**WHAT NEEDS TO BE DONE**
Print exactly the lines from the line with "2. Upload the" to the last line of the data, please, both included.

**Stored data entries**
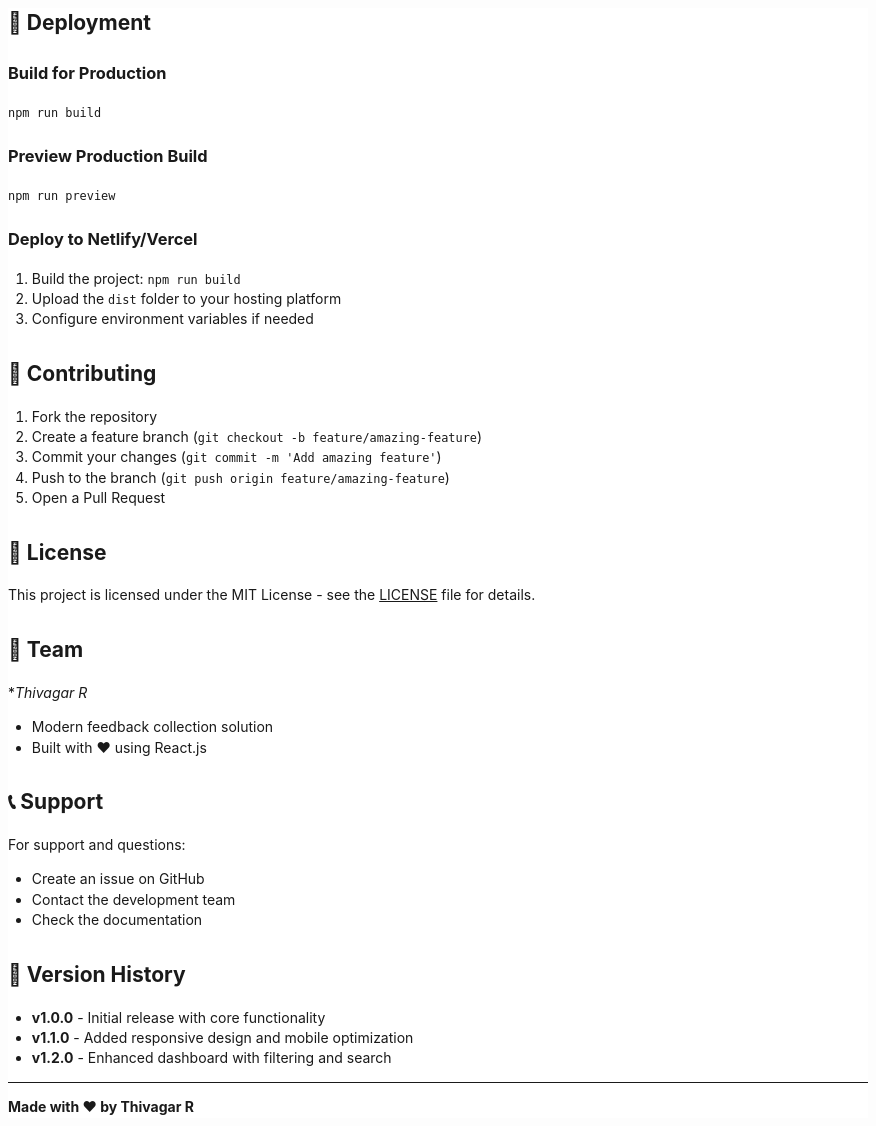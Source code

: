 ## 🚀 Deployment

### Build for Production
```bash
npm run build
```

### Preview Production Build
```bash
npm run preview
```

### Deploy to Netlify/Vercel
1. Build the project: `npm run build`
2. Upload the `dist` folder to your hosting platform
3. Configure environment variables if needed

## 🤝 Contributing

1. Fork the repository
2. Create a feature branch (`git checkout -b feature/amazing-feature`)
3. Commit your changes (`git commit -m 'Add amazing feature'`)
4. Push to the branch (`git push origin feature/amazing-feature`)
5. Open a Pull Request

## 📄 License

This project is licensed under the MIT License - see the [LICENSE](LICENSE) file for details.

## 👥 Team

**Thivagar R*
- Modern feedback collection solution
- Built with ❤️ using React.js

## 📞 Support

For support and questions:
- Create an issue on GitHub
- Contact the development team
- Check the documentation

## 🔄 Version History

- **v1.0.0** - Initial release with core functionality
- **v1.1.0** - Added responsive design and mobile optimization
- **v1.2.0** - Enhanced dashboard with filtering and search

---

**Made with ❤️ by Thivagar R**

**RESPONSE TO THE TASK**
2. Upload the `dist` folder to your hosting platform
3. Configure environment variables if needed

## 🤝 Contributing

1. Fork the repository
2. Create a feature branch (`git checkout -b feature/amazing-feature`)
3. Commit your changes (`git commit -m 'Add amazing feature'`)
4. Push to the branch (`git push origin feature/amazing-feature`)
5. Open a Pull Request

## 📄 License

This project is licensed under the MIT License - see the [LICENSE](LICENSE) file for details.

## 👥 Team

**Thivagar R*
- Modern feedback collection solution
- Built with ❤️ using React.js

## 📞 Support

For support and questions:
- Create an issue on GitHub
- Contact the development team
- Check the documentation

## 🔄 Version History

- **v1.0.0** - Initial release with core functionality
- **v1.1.0** - Added responsive design and mobile optimization
- **v1.2.0** - Enhanced dashboard with filtering and search

---

**Made with ❤️ by Thivagar R**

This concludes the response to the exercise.